Tuesday, January 29, 2008

Stupid Captains

There are some things that go on in hotels that are unimaginable to the guests that come to there. It may be all nice and shiny, look clean and upscale, but just below the surface there is some crazy shit going on.

Tonight was a pretty slow night. I work the dinner to close shift on the hot line. I usually start around four in the afternoon and I'm required to stay hot until one o'clock in the morning. After nine o'clock, it is usually just me and my pantry guy, Humberto. He's a good guy, and my drinking buddy at work, but more on that later.

Tonight, Mindy was the captain. The captain basically sits on her ass, answers the phone when it rings, takes the order and yells at the waiters. Yelling at the waiters is also one of my jobs. Nobody really likes Mindy because she isn't very bright, can't spell, and eats just about everything in sight. She'll also tell the guest we can make anything they want which has led to some pretty unusual orders on her part. The first order to come up for me was, as usual with Mindy, one that required "Special Attention". With Mindy, no guest can have just what it says on the menu... they somehow always seem to have special requests. The ticket read:

1 CHICKEN QUESADILLA

SPECIAL ATTENTION

NO SHRIMP

As a cook, I've learned that with Mindy this can mean one of two things. A) The guest is allergic to shrimp and wants to make sure that nothing shrimpy has touched anything the quesadilla does. OR B) She still doesn't know how the Micros system where she punches in the orders works.

Dammit, now I have to go talk to her. She's eating something as I walk over to her. It looks like a blueberry muffin from the breakfast service slathered in butter.

"Mindy! What does this ticket mean?" I asked annoyed and shoving the ticket in her face.

"Oh, it's a mistake, you don't need to make it." she replies.

"Were you going to tell me?" I ask getting more agitated.

"I thought the waiter told you." She says stuffing more muffin in her gaping mouth.

This shit happens a lot with her. She can't void items with impunity so what she does is makes a messed up ticket, hope we make the food without talking to her first, then no matter what we make it's wrong. She then tries to take the "incorrect" order and shove it down her throat.

A little while later one of the waiters spilled hot onion soup all over himself. That was probably the highlight of my day. He is this really clumsy asian guy. I'm not sure what country he is from. His name is Tong. He has this really annoying habit of asking you bizarre questions or strange "facts" while you are in the middle of something. Tonight he said, "Don't you think it's strange how guns kill people?"
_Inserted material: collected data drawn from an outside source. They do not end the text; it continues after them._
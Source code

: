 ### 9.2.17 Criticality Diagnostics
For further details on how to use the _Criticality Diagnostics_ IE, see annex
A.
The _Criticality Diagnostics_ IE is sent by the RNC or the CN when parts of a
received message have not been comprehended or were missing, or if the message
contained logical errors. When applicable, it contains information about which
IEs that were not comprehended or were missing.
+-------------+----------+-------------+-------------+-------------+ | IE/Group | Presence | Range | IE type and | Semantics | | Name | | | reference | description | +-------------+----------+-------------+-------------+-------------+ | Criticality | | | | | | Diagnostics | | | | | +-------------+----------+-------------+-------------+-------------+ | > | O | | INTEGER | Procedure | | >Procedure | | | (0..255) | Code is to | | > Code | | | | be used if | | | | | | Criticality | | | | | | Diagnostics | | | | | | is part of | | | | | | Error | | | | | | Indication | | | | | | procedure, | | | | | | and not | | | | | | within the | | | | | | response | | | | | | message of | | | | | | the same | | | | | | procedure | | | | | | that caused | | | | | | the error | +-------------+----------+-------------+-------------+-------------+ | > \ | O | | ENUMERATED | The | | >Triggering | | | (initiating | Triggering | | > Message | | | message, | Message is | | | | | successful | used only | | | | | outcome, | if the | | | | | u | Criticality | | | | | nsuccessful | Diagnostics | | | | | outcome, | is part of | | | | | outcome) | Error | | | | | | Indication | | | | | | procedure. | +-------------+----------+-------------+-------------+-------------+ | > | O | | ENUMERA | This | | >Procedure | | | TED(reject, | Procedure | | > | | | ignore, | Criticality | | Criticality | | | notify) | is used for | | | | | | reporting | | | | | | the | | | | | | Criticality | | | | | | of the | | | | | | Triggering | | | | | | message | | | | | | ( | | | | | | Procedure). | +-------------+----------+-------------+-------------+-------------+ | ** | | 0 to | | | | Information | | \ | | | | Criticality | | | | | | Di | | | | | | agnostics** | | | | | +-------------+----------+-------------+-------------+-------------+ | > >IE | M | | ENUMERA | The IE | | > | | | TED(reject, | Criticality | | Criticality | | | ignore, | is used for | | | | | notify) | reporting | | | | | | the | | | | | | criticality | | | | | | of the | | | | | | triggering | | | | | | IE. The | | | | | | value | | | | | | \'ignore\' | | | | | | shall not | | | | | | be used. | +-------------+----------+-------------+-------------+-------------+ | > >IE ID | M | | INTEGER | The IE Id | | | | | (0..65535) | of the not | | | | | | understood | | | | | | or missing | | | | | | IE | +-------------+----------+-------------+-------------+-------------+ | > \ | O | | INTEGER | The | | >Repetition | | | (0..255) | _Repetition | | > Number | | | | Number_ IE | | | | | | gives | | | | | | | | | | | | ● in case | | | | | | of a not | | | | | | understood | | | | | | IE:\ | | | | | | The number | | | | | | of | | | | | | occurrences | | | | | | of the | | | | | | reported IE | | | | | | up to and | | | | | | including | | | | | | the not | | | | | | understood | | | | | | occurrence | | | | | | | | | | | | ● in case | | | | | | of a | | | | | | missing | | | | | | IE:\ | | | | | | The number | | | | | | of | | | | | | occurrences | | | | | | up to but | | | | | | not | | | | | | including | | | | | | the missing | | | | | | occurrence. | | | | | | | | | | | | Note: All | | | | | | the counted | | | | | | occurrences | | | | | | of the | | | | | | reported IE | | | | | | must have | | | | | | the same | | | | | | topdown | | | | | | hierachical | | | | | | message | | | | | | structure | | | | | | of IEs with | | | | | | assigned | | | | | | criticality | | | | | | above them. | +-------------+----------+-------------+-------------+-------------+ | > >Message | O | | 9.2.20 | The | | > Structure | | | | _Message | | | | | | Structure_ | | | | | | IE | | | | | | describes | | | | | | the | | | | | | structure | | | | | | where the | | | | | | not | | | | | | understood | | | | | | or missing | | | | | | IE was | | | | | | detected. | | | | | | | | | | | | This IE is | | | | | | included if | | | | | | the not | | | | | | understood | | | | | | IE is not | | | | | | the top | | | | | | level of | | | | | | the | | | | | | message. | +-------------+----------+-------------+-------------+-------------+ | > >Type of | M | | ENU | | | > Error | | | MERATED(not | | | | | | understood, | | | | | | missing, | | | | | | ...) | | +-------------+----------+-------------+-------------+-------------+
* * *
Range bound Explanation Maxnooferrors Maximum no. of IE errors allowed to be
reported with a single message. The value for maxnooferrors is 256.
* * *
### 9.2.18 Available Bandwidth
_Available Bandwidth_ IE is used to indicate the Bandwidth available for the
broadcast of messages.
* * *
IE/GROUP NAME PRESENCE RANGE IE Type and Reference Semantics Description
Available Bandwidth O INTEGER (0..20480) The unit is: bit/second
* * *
I didn't know how to respond so I slammed a frying pan I was holding on the stove and pretended not to hear him. A few minutes later, he was trying to put the cover on the plate holding the soup but didn't get it on just right. When he went to put the soup on the table the cover fell, broke a wine glass on the table, and obviously scared him because he dropped the soup. The soup hit the floor and he had melted cheese and carmelized onions all over his pants.

It took me a while to stop laughing.